Shelby County

Morris Honnell



Morris Honnell

"History of Shelby County, Ohio"
by A.B.C. Hitchcock; Sidney, Ohio; 1913
Richmond-Arnold Pub. Co.; Chicago, IL.
Page 408

     Eighty-four years ago, December 3, 1908, Morris Honnell, the third in a family of twelve children enlivened his parents household in Greene county, Pa., where his boyhood was spent until about nine years of age when Mr. and Mrs. Honnell turned towards Ohio with their hopeful in a large wagon, the only means of transportation known in, those times between the two states. The progress was not swift but sure and the vehicle not as ease inviting as a Pullman palace car nor did it run nights. It had a commissary department for man and beast The leisurely gait gave ample time to take in and enjoy the rugged scenery on the way.

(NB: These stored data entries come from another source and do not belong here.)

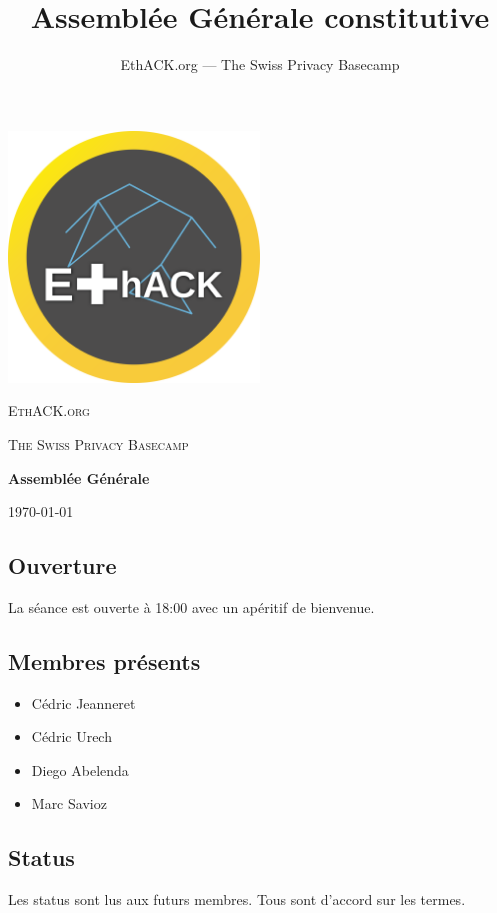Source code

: \documentclass[12pt,twoside]{report}
\author{EthACK.org — The Swiss Privacy Basecamp}
\title{Assemblée Générale constitutive}
\begin{document}
\begin{titlepage}
\centering
\includegraphics[width=0.50\textwidth]{../logo-4096.png}\par\vspace{2cm}
{\scshape\LARGE EthACK.org \par}
\vspace{1cm}
{\scshape\Large The Swiss Privacy Basecamp \par}
\vspace{1.5cm}
{\huge\bfseries Assemblée Générale\par}

\vfill
{\large \today\par}
\end{titlepage}
\setlength{\parindent}{0cm}

\subsection*{Ouverture}
La séance est ouverte à 18:00 avec un apéritif de bienvenue.

\subsection*{Membres présents}
\begin{itemize}
\item Cédric Jeanneret
\item Cédric Urech
\item Diego Abelenda
\item Marc Savioz
\end{itemize}

\subsection*{Status}
Les status sont lus aux futurs membres. Tous sont d'accord sur les termes.
\end{document}
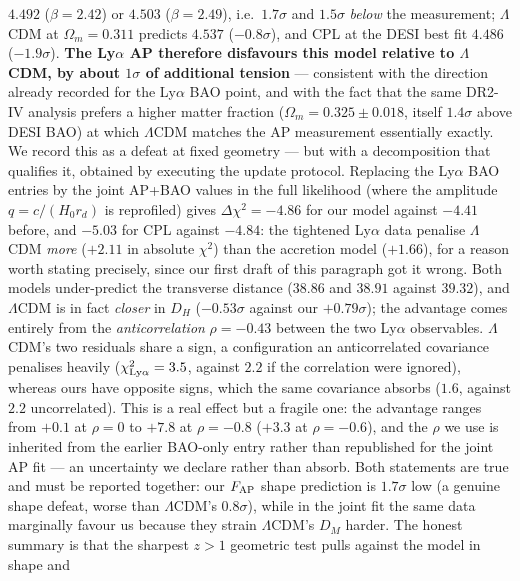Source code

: \documentclass[11pt]{article}
\begin{document}
$4.492$ ($\beta = 2.42$) or $4.503$ ($\beta = 2.49$), i.e.\ $1.7\sigma$ and $1.5\sigma$ \emph{below} the measurement; $\Lambda$CDM at $\Omega_m = 0.311$ predicts $4.537$ ($-0.8\sigma$), and CPL at the DESI best fit $4.486$ ($-1.9\sigma$). \textbf{The Ly$\alpha$ AP therefore disfavours this model relative to $\Lambda$CDM, by about $1\sigma$ of additional tension} --- consistent with the direction already recorded for the Ly$\alpha$ BAO point, and with the fact that the same DR2-IV analysis prefers a higher matter fraction ($\Omega_m = 0.325 \pm 0.018$, itself $1.4\sigma$ above DESI BAO) at which $\Lambda$CDM matches the AP measurement essentially exactly. We record this as a defeat at fixed geometry --- but with a decomposition that
qualifies it, obtained by executing the update protocol. Replacing the Ly$\alpha$ BAO entries by the
joint AP+BAO values in the full likelihood (where the amplitude $q = c/(H_0 r_d)$ is reprofiled)
gives $\Delta\chi^2 = -4.86$ for our model against $-4.41$ before, and $-5.03$ for CPL against
$-4.84$: the tightened Ly$\alpha$ data penalise $\Lambda$CDM \emph{more} ($+2.11$ in absolute
$\chi^2$) than the accretion model ($+1.66$), for a reason worth stating precisely, since our first
draft of this paragraph got it wrong. Both models under-predict the transverse distance
($38.86$ and $38.91$ against $39.32$), and $\Lambda$CDM is in fact \emph{closer} in $D_H$
($-0.53\sigma$ against our $+0.79\sigma$); the advantage comes entirely from the
\emph{anticorrelation} $\rho = -0.43$ between the two Ly$\alpha$ observables. $\Lambda$CDM's two
residuals share a sign, a configuration an anticorrelated covariance penalises heavily
($\chi^2_{\rm Ly\alpha} = 3.5$, against $2.2$ if the correlation were ignored), whereas ours have
opposite signs, which the same covariance absorbs ($1.6$, against $2.2$ uncorrelated). This is a
real effect but a fragile one: the advantage ranges from $+0.1$ at $\rho = 0$ to $+7.8$ at $\rho = -0.8$ ($+3.3$ at $\rho = -0.6$), and the $\rho$ we use is inherited from the earlier BAO-only entry rather than
republished for the joint AP fit --- an uncertainty we declare rather than absorb. Both statements are true and must be reported together: our $F_{\rm AP}$ shape
prediction is $1.7\sigma$ low (a genuine shape defeat, worse than $\Lambda$CDM's $0.8\sigma$), while
in the joint fit the same data marginally favour us because they strain $\Lambda$CDM's $D_M$ harder.
The honest summary is that the sharpest $z > 1$ geometric test pulls against the model in shape and
\end{document}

In fact it often became monotonous rendering a more rapid transit desirable. But that was in the days when heroic patience characterized people and noone was in a hurry, as now, consequently nervous diseases were not as fashionable as at present. In due time they reached the pan handle of Virginia, crossed it to Wheeling and half forded and half ferried the Belle Riviere into the Buckeye state and finally brought up in Dingmansburg on the east side of the Miami where they remained, for three years.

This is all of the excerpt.